Centro de Textiles in Cusco, Peru

(post from Raisa, who is in Cusco, Peru for the spring of 2014)    This past week I returned to the non-profit Center for Traditional Textiles of Cusco (CTTC) here in Cusco, Peru.

The Center was established to preserve the intricate production and textile traditions of the surrounding Andean villages, some of which literally go back 10,000 years.  The museum is fairly small but includes a remarkably comprehensive exhibit on Andean knitting and weaving as well as a shop filled with traditionally made hats, blankets and shawls.  

The Center also provides training and support to nine different communities where traditional weaving and Andean fashion design are still practiced

CTTC also makes a point of having "live" weavers and knitters on hand so that visitors can see techniques in action - thus the male knitter we saw on my recent visit. 

He is knitting a hat in the round using incredibly fine needles - maybe as small as a size 1.  The final chullo, or Andean-style hat with earflaps, will have 20-stitches-to-the-inch!

For some perspective: a hat using size 8 needles generates about 4 to 5 stitches per inch.

He's also using (very soft) alpaca yarn made from Alpacas grown in his community.  The alpaca fleece is spun into yarn by women using drop spindles; the yarn is then dyed naturally using local plants and mordants.  Finally, the dyed yarn is used to knit and weave every day items such as hats, clothing and carrying cloths as well as religious cloths and robes. 

And his pattern?  It's in his head!  When I asked him about this - particularly given the number of colors he's constantly managing along with the complex design - he laughed and said, "Well, it's just in my head.  I've been doing it for so long it's hard to forget."

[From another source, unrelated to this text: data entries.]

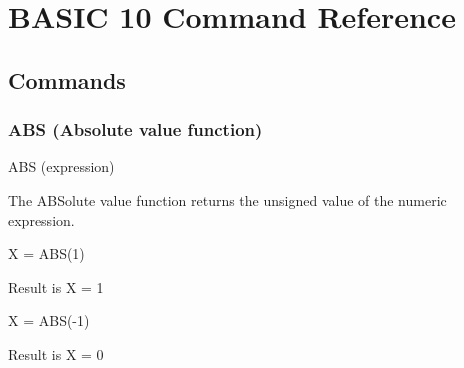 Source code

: \chapter{BASIC 10 Command Reference}

\section{Commands}

\subsection{ABS (Absolute value function)}

                           ABS (expression)

The  ABSolute value function returns the unsigned value of the numeric
expression.

\begin{screenoutput}
                X = ABS(1)
\end{screenoutput}
              Result is X = 1
\begin{screenoutput}
                X = ABS(-1) 
\end{screenoutput}
            Result is X = 0


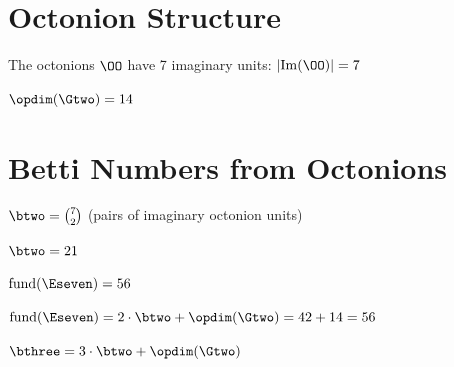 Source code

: \section{Octonion Structure}

\begin{definition}\label{def:imaginary_count}
    \leanok
    The octonions $\OO$ have 7 imaginary units: $|\mathrm{Im}(\OO)| = 7$
\end{definition}

\begin{definition}[G2 Dimension]\label{def:dim_G2}
    \leanok
    $\opdim(\Gtwo) = 14$
\end{definition}

\section{Betti Numbers from Octonions}

\begin{definition}\label{def:b2}
    \leanok
    $\btwo = \binom{7}{2}$ (pairs of imaginary octonion units)
\end{definition}

\begin{theorem}[b2 Value]\label{thm:b2_eq}
    \leanok
    $\btwo = 21$
\end{theorem}

\begin{definition}[E7 Fundamental]\label{def:fund_E7}
    \leanok
    $\mathrm{fund}(\Eseven) = 56$
\end{definition}

\begin{theorem}[E7 Decomposition]\label{thm:fund_E7_decomposition}
    \leanok
    $\mathrm{fund}(\Eseven) = 2 \cdot \btwo + \opdim(\Gtwo) = 42 + 14 = 56$
\end{theorem}

\begin{definition}\label{def:b3}
    \leanok
    $\bthree = 3 \cdot \btwo + \opdim(\Gtwo)$
\end{definition}

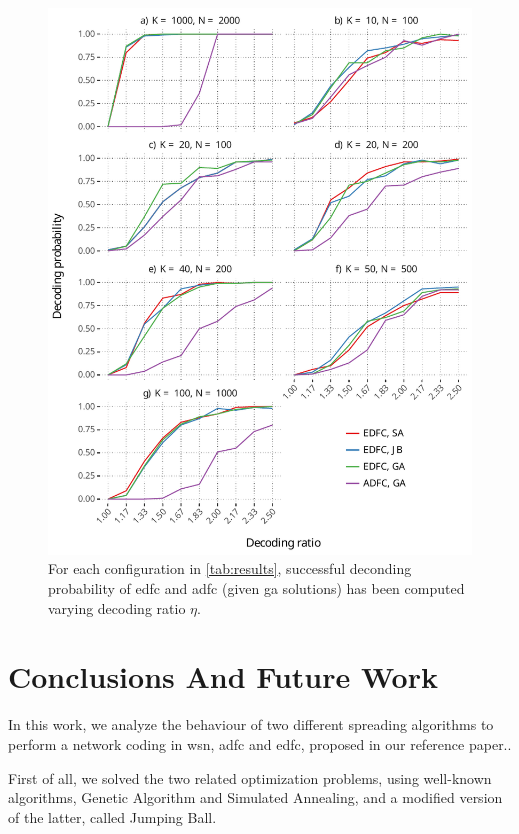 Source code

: \documentclass[12pt,journal,draftclsnofoot,onecolumn]{IEEEtran}
\begin{document}
\begin{figure}[htp]
	\includegraphics[]{figures/eta_vs_prob_reliable_ones.pdf}
	\caption{For each configuration in \autoref{tab:results}, successful deconding probability of \gls{edfc} and \gls{adfc} (given \gls{ga} solutions) has been computed varying decoding ratio $\eta$.}
	\label{fig:eta_vs_prob_reliable_ones}
\end{figure}

\clearpage
\section{Conclusions And Future Work}\label{sec:conclusions}
In this work, we analyze the behaviour of two different spreading algorithms to perform a network coding in \gls{wsn}, \gls{adfc} and \gls{edfc}, proposed in our reference paper.\cite{Lin2007}.

First of all, we solved the two related optimization problems, using well-known algorithms, Genetic Algorithm and Simulated Annealing, and a modified version of the latter, called Jumping Ball.
\end{document}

For a more comprehensive review of knitting in this part of the world, I strongly recommend Cynthia Gravelle Lecount's book, Andean Folk Knitting: Traditions and Techniques from Peru and Bolivia.  It's a terrific written summary of many fiber techniques and traditions used by the Quechua and Aymara people of Peru and Bolivia.

Perhaps these closeups give a better perspective on just how intricate a hat this man is knitting.  The pictures above show the knitting from the knit side, but the picture below shows it from the purl side -- or how he views and works on a piece.  Of note: in the states, we usually knit in the round from the knit side and carry the bobbins on the purl side for color-work.  These are REALLY tiny needles, and I've never seen so many bobbins with different colors at a time.  I think the colors of the naturally dyed alpaca come through here, too.  The final chullo IS a bit stiffer than we're used to, but is still soft and fairly light on account of the alpaca yarn.  So beautiful.